January 7, 2005 at 2:39 am
In SQL Server 2000 when executing a statement of the following structure:
select ColumnA from TableA where ColumnB IN (select ColumnZ from TableB)
where ColumnZ does not exist in TableB, the SubQuery is ignored. I was expecting an exception to be raised.
Can anyone explain this because it is frustrating if you inadvertently add the wrong column to your subquery. Is this behaviour consistent with the latest SQL Server versions?
Thanks
David
January 7, 2005 at 4:36 am
This is quite interesting .... I would say plsssss check once again......... This will never happen...
January 7, 2005 at 4:49 am
That's what I thought but I asked my colleagues to confirm it which they did.
Another interesting fact is that the behaviour is the same against an Oracle8 database but against Sybase an exception is raised.
January 7, 2005 at 5:16 am
Maybe building all the parts and then put them together is the route to go....
Good Hunting!
AJ Ahrens
webmaster@kritter.net
January 7, 2005 at 6:36 am
This sort of thing has been posted about many times before.
Instead of writing this way:
select ColumnA from TableA where ColumnB IN (select ColumnZ from TableB)
Do this:
select ColumnA from TableA where ColumnB IN (select TableB.ColumnZ from TableB)
The reason is that if ColumnZ exists in TableA but not TableB it will assume that is the ColumnZ you are refering to. Just make sure you qualify to be 100% sure it knows what you are looking for. The reason for this issues is the reason why you can do this and it is proper syntax and not a bug:
select ColumnA from TableA where EXISTS(select * from TableB WHERE TableB.ColumnZ = TableA.ColumnB)

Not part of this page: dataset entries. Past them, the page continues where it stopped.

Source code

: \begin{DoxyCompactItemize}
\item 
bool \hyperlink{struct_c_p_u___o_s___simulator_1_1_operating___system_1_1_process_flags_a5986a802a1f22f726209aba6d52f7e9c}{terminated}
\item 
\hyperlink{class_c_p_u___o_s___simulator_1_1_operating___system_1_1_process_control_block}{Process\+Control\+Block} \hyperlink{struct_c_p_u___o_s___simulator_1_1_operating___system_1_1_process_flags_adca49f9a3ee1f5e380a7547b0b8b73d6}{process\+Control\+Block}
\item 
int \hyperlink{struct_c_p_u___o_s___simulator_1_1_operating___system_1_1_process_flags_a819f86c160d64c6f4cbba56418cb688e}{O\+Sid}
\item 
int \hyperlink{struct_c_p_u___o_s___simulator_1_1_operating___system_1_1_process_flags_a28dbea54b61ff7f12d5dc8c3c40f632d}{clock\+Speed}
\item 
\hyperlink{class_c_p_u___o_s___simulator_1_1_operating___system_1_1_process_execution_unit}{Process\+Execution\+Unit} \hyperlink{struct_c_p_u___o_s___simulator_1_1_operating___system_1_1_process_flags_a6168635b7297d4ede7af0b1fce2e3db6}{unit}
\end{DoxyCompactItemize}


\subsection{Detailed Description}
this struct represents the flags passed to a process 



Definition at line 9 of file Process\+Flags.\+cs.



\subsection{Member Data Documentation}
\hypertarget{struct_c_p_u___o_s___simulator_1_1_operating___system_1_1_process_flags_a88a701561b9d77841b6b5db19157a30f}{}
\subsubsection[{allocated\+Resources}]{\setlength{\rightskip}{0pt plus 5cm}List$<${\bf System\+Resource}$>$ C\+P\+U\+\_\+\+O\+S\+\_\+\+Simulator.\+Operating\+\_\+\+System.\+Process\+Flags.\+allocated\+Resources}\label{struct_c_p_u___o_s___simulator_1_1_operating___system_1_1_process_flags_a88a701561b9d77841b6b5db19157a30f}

January 7, 2005 at 7:09 am
I agree that it is much better to use Exists but I am concerned that for this scenario the parser cannot recognise invalid columns in a Select ... From clause.
January 7, 2005 at 8:28 am
Sorry you misunderstood. I didn't say Exists was better but for the same reason a column from table A can be referenced in the Exists Subquery it will do the same in and IN subquery. If you don't qualify the table name for the column and it is not found in the immediate table it will assume the outer table is where it is coming from. So if TableB has no ColumnZ but TableA does, no error will be thrown and the value of ColumnZ will be that from TableA. If you qualify the column with the table alias or name it will throw the error when the column does not exist.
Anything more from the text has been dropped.